Migration Guide: Moving Your Analytics from Data Lakes to OLAP for Faster Landing Page Insights
Move landing page analytics from data lakes to OLAP for sub-second insights. Step-by-step migration, ClickHouse tips, ETL patterns, and personalization playbook.
Stop waiting hours for landing page answers — get near-real-time insights with OLAP
If your product marketing team is still waiting for nightly jobs to finish before they can optimize a landing page, you’re losing visits, conversions, and momentum. This guide shows a practical, step-by-step migration from data lakes to an OLAP-first analytics stack (using ClickHouse as the example) so your team can run real-time reporting, fast A/B analysis, and on-the-fly personalization with sub-second query performance.
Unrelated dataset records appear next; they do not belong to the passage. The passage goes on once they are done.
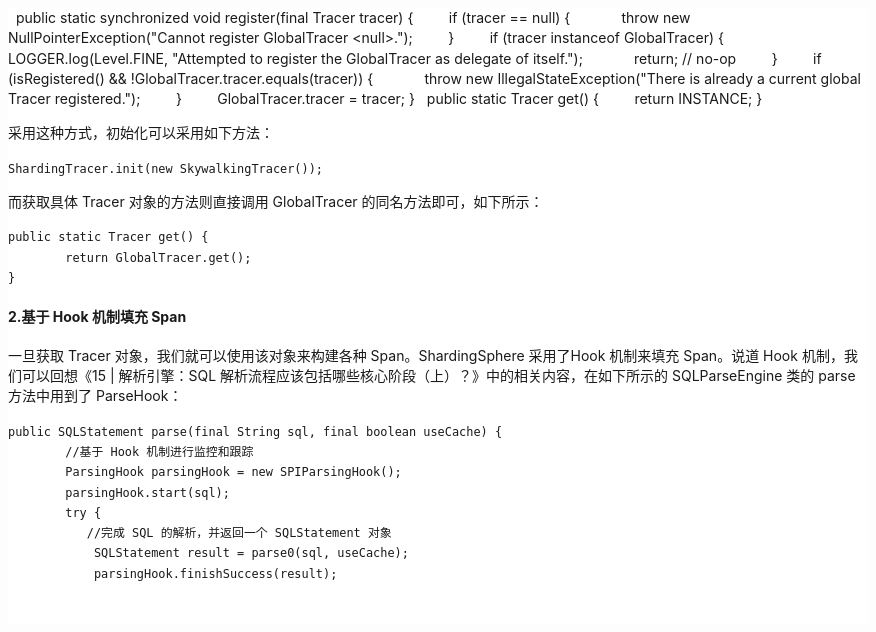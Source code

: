 &nbsp;
<span class="hljs-function"><span class="hljs-keyword">public</span> <span class="hljs-keyword">static</span> <span class="hljs-keyword">synchronized</span> <span class="hljs-keyword">void</span> <span class="hljs-title">register</span><span class="hljs-params">(<span class="hljs-keyword">final</span> Tracer tracer)</span> </span>{
&nbsp;&nbsp;&nbsp;&nbsp;&nbsp;&nbsp;&nbsp; <span class="hljs-keyword">if</span> (tracer == <span class="hljs-keyword">null</span>) {
&nbsp;&nbsp;&nbsp;&nbsp;&nbsp;&nbsp;&nbsp;&nbsp;&nbsp;&nbsp;&nbsp; <span class="hljs-keyword">throw</span> <span class="hljs-keyword">new</span> NullPointerException(<span class="hljs-string">"Cannot register GlobalTracer &lt;null&gt;."</span>);
&nbsp;&nbsp;&nbsp;&nbsp;&nbsp;&nbsp;&nbsp; }
&nbsp;&nbsp;&nbsp;&nbsp;&nbsp;&nbsp;&nbsp; <span class="hljs-keyword">if</span> (tracer <span class="hljs-keyword">instanceof</span> GlobalTracer) {
&nbsp;&nbsp;&nbsp;&nbsp;&nbsp;&nbsp;&nbsp;&nbsp;&nbsp;&nbsp;&nbsp; LOGGER.log(Level.FINE, <span class="hljs-string">"Attempted to register the GlobalTracer as delegate of itself."</span>);
&nbsp;&nbsp;&nbsp;&nbsp;&nbsp;&nbsp;&nbsp;&nbsp;&nbsp;&nbsp;&nbsp; <span class="hljs-keyword">return</span>; <span class="hljs-comment">// no-op</span>
&nbsp;&nbsp;&nbsp;&nbsp;&nbsp;&nbsp;&nbsp; }
&nbsp;&nbsp;&nbsp;&nbsp;&nbsp;&nbsp;&nbsp; <span class="hljs-keyword">if</span> (isRegistered() &amp;&amp; !GlobalTracer.tracer.equals(tracer)) {
&nbsp;&nbsp;&nbsp;&nbsp;&nbsp;&nbsp;&nbsp;&nbsp;&nbsp;&nbsp;&nbsp; <span class="hljs-keyword">throw</span> <span class="hljs-keyword">new</span> IllegalStateException(<span class="hljs-string">"There is already a current global Tracer registered."</span>);
&nbsp;&nbsp;&nbsp;&nbsp;&nbsp;&nbsp;&nbsp; }
&nbsp;&nbsp;&nbsp;&nbsp;&nbsp;&nbsp;&nbsp; GlobalTracer.tracer = tracer;
}
	&nbsp;
<span class="hljs-function"><span class="hljs-keyword">public</span> <span class="hljs-keyword">static</span> Tracer <span class="hljs-title">get</span><span class="hljs-params">()</span> </span>{
&nbsp;&nbsp;&nbsp;&nbsp;&nbsp;&nbsp;&nbsp; <span class="hljs-keyword">return</span> INSTANCE;
}
</code></pre>
<p data-nodeid="62045">采用这种方式，初始化可以采用如下方法：</p>
<pre class="lang-java" data-nodeid="62046"><code data-language="java">ShardingTracer.init(<span class="hljs-keyword">new</span> SkywalkingTracer());
</code></pre>
<p data-nodeid="62047">而获取具体 Tracer 对象的方法则直接调用 GlobalTracer 的同名方法即可，如下所示：</p>
<pre class="lang-java" data-nodeid="62048"><code data-language="java"><span class="hljs-function"><span class="hljs-keyword">public</span> <span class="hljs-keyword">static</span> Tracer <span class="hljs-title">get</span><span class="hljs-params">()</span> </span>{
&nbsp;&nbsp;&nbsp;&nbsp;&nbsp;&nbsp;&nbsp; <span class="hljs-keyword">return</span> GlobalTracer.get();
}
</code></pre>
<h4 data-nodeid="62049">2.基于 Hook 机制填充 Span</h4>
<p data-nodeid="62050">一旦获取 Tracer 对象，我们就可以使用该对象来构建各种 Span。ShardingSphere 采用了Hook 机制来填充 Span。说道 Hook 机制，我们可以回想《15 | 解析引擎：SQL 解析流程应该包括哪些核心阶段（上）？》中的相关内容，在如下所示的 SQLParseEngine 类的 parse 方法中用到了 ParseHook：</p>
<pre class="lang-java" data-nodeid="62051"><code data-language="java"><span class="hljs-function"><span class="hljs-keyword">public</span> SQLStatement <span class="hljs-title">parse</span><span class="hljs-params">(<span class="hljs-keyword">final</span> String sql, <span class="hljs-keyword">final</span> <span class="hljs-keyword">boolean</span> useCache)</span> </span>{
	&nbsp;&nbsp;&nbsp; <span class="hljs-comment">//基于 Hook 机制进行监控和跟踪</span>
&nbsp;&nbsp;&nbsp;&nbsp;&nbsp;&nbsp;&nbsp; ParsingHook parsingHook = <span class="hljs-keyword">new</span> SPIParsingHook();
&nbsp;&nbsp;&nbsp;&nbsp;&nbsp;&nbsp;&nbsp; parsingHook.start(sql);
&nbsp;&nbsp;&nbsp;&nbsp;&nbsp;&nbsp;&nbsp; <span class="hljs-keyword">try</span> {
&nbsp;&nbsp;&nbsp;&nbsp;&nbsp;&nbsp;&nbsp;&nbsp;&nbsp;&nbsp; <span class="hljs-comment">//完成 SQL 的解析，并返回一个 SQLStatement 对象</span>
&nbsp;&nbsp;&nbsp;&nbsp;&nbsp;&nbsp;&nbsp;&nbsp;&nbsp;&nbsp;&nbsp; SQLStatement result = parse0(sql, useCache);
&nbsp;&nbsp;&nbsp;&nbsp;&nbsp;&nbsp;&nbsp;&nbsp;&nbsp;&nbsp;&nbsp; parsingHook.finishSuccess(result);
Why migrate to OLAP in 2026 (and why now)
In late 2025 and early 2026 the industry accelerated toward real-time analytics. ClickHouse’s continued growth and funding highlight a broader trend: teams want cost-efficient columnar stores that serve production analytics and personalization simultaneously. OLAP systems are optimized for fast, ad-hoc aggregations and efficient storage of high-cardinality event streams — exactly what landing page analytics require.
ClickHouse’s major funding rounds in 2025-2026 reflect the market demand for OLAP systems built for speed and scale.
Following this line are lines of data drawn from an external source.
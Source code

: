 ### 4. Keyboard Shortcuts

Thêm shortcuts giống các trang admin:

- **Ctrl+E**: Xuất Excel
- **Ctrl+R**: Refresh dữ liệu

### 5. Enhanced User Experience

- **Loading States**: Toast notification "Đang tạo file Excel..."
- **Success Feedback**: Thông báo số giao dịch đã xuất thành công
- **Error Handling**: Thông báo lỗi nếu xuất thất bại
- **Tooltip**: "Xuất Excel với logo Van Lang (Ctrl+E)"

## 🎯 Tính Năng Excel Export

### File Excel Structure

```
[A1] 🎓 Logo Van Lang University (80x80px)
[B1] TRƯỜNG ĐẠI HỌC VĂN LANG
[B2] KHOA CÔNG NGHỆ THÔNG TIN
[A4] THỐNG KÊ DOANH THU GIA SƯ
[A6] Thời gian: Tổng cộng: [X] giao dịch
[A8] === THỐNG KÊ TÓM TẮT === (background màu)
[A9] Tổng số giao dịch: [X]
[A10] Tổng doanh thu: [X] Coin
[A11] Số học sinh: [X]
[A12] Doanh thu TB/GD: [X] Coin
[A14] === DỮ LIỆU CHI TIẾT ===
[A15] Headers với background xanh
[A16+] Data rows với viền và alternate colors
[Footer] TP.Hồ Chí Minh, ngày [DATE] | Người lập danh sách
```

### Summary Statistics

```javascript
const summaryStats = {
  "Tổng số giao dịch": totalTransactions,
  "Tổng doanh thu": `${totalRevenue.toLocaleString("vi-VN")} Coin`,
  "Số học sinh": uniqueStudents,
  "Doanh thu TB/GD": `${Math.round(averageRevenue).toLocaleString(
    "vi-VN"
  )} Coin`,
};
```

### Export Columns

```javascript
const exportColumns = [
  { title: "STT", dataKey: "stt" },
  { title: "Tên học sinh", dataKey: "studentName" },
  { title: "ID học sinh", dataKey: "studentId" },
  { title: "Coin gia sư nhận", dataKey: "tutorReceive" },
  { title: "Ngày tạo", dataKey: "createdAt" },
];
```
Business outcomes you’ll get
- Reporting latency reduced from hours to seconds — run live dashboards and alert on dips in conversion.
- Faster experimentation cycles — analyze A/B tests in near-real-time and shorten launch windows.
- Operational personalization — serve features and eligibility from precomputed aggregates stored in OLAP.
- Lower BI costs — columnar compression and efficient storage reduce long-term query costs versus scanning raw lake files.
High-level migration plan (4 phases)
Follow a phased approach that balances speed and risk: evaluate, pilot (streaming + historic backfill), expand, and optimize.
- Audit & goals — define KPIs, SLAs for freshness, retention, and query patterns.
- Pilot — build a streaming pipeline for new events + backfill historical data for a subset of traffic.
- Rollout — cut over ingestion, standardize schemas and catalog, switch reporting sources.
- Optimize & operationalize — compression, materialized views, monitoring, and personalization feature pipelines.
Phase 1 — Audit: decide what belongs in OLAP vs data lake
Not every dataset needs to move. Use this checklist to identify candidates for OLAP:
- Event streams used by marketers and product for dashboards, funnels, or experiments.
- Aggregates that need sub-minute freshness (conversion, drop-off, revenue per landing page).
- User feature aggregates for personalization (recent visits, last CTA clicked, signup recency).
- High-query, low-row cardinality lookups that benefit from columnar scan speed (e.g., UTM performance by campaign).
Keep raw, cold data (long-term history, raw Parquet) in your data lake for compliance and archival. OLAP complements the lake: warm, query-heavy datasets live in ClickHouse; cold datasets stay in S3/Parquet.
Phase 2 — Pilot: streaming ingestion + historical backfill
Two parallel efforts: capture new events in real-time and backfill relevant historical slices into ClickHouse. Below is a practical pipeline that works reliably in production.
Streaming pipeline (recommended)
- Client events: use a lightweight SDK or server-side events collector on your landing pages. Batch small payloads (50–200 events) to reduce requests.
- Message bus: publish to Kafka (or Kinesis/Pulsar). Kafka remains the most common choice for low-latency, ordered event streams used by OLAP sinks.
- Stream processor: use Flink or a managed service (e.g., Flink on K8s, Amazon MSK + Kinesis + Amazon Kinesis Data Analytics) for enrichment, validation, and deduplication. Add fields like event_time, ingestion_time, user_id (pseudonymous), and variant_id for experiments.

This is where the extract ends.